Training and debut in Italian cinema

John Kitzmiller was born in 1913 to John and Mary Kitzmiller in Battle Creek, Michigan, in the American Midwest . The African American grew up with a sister in his hometown and attended the local high school, where he was a member of the chemistry club. In 1932, Kitzmiller graduated from school with the aim of becoming a chemical engineer. After completing his engineering degree, he served in the US Army as an "Engineer Captain" and took part in the liberation of Italy towards the end of the Second World War. During this time, both of his parents died and Kitzmiller, like many black US soldiers, preferred not to return to his homeland, where strict racial segregation prevailed. In 1947 the American was discovered by the Italian film producer Carlo Ponti while playing cards with his army colleagues . When Ponti suggested Kitzmiller take on a role in a film, the latter started to laugh out loud, because he had neither come into contact with acting before, nor had he given a thought to working as an actor. But it was precisely this laugh that earned him his first film role in Luigi Zampa's war drama Living in Peace . The film is about two escaped American prisoners of war (played by Heinrich Bode and Gal Moore ) who seek refuge in an Italian village.

For the 1.93 m tall John Kitzmiller, further roles followed in the Italian film , which at the time was indulging in neorealism . Just a year after his film debut, he received his first leading role in Alberto Lattuada's Without Mercy (1948). Here Kitzmiller can be seen as the US occupation soldier Jerry, who falls in love with the destitute and criminal Italian Angela (played by Carla Del Poggio ). The amour fou between a black man and a white woman, considered scandalous in the 1940s , received little attention from critics. In 1950, Kitzmiller worked again with Lattuada and Del Poggio on the tragic comedy Lights of the Varieté , for which Federico Fellini wrote the script and co-directed for the first time. As the only black actor in Italy, Kitzmiller enjoyed a kind of monopoly, which earned him great fame, and he worked repeatedly with directors such as Sergio Corbucci ( Insel der Sünde , 1952; Terra straniera , 1953; Brutal Violence , 1954) and Renato Polselli in the 1950s ( Ultimo perdono , 1952; Delitto al luna park , 1952; Il grande addio , 1954) together. As early as 1951, the November issue of the US magazine Ebony said that his face was as familiar to Italian moviegoers as that of Gregory Peck in the USA. Kitzmiller was often committed to the part of the black who had to fight against racial prejudice.

Triumph in Cannes

Kitzmiller's greatest success came in 1956 when he shot France Štiglic ' The Valley of Peace, the first film outside of Italy. In the tradition of René Cléments Verbotene Spiele (1952), the Yugoslav war drama focuses on a group of young war orphans who break out of an institution to find a mystical, peaceful valley. They are supported by an Afro-American pilot who crashed his plane behind enemy lines.

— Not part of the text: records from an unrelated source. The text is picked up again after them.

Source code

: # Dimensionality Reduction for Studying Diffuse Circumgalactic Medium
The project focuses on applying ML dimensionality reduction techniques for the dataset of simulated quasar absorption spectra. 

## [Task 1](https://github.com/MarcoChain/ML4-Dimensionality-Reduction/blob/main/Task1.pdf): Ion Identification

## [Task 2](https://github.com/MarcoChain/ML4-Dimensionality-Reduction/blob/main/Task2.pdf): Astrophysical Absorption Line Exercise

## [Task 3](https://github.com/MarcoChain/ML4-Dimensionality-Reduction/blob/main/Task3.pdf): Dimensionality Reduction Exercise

The Valley of Peace was featured in the competition at the 10th Cannes Film Festival in 1957 , where Kitzmiller was the first African-American actor to receive the festival's best actor award. In his victory, he prevailed against such renowned colleagues as Gary Cooper ( Alluring Temptation ) or Max von Sydow ( The Seventh Seal ) .

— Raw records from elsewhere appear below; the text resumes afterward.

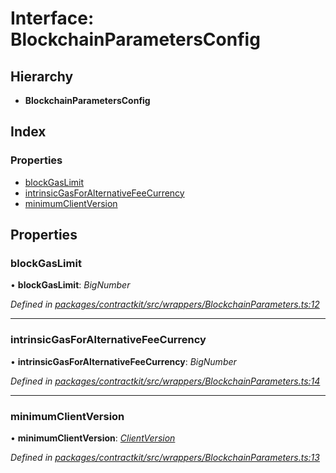 # Interface: BlockchainParametersConfig

## Hierarchy

* **BlockchainParametersConfig**

## Index

### Properties

* [blockGasLimit](_contractkit_src_wrappers_blockchainparameters_.blockchainparametersconfig.md#blockgaslimit)
* [intrinsicGasForAlternativeFeeCurrency](_contractkit_src_wrappers_blockchainparameters_.blockchainparametersconfig.md#intrinsicgasforalternativefeecurrency)
* [minimumClientVersion](_contractkit_src_wrappers_blockchainparameters_.blockchainparametersconfig.md#minimumclientversion)

## Properties

###  blockGasLimit

• **blockGasLimit**: *BigNumber*

*Defined in [packages/contractkit/src/wrappers/BlockchainParameters.ts:12](https://github.com/celo-org/celo-monorepo/blob/master/packages/contractkit/src/wrappers/BlockchainParameters.ts#L12)*

___

###  intrinsicGasForAlternativeFeeCurrency

• **intrinsicGasForAlternativeFeeCurrency**: *BigNumber*

*Defined in [packages/contractkit/src/wrappers/BlockchainParameters.ts:14](https://github.com/celo-org/celo-monorepo/blob/master/packages/contractkit/src/wrappers/BlockchainParameters.ts#L14)*

___

###  minimumClientVersion

• **minimumClientVersion**: *[ClientVersion](_contractkit_src_wrappers_blockchainparameters_.clientversion.md)*

*Defined in [packages/contractkit/src/wrappers/BlockchainParameters.ts:13](https://github.com/celo-org/celo-monorepo/blob/master/packages/contractkit/src/wrappers/BlockchainParameters.ts#L13)*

The triumph in Cannes was followed by role offers outside of Italy. In 1958 he acted in Vincent Sherman's drama The Naked Earth , in which Richard Todd and Juliette Gréco try to build a new life as farmers in Africa. However, the film set Kitzmiller on the racial stereotype of an African "native", whereupon he turned back to Italian cinema.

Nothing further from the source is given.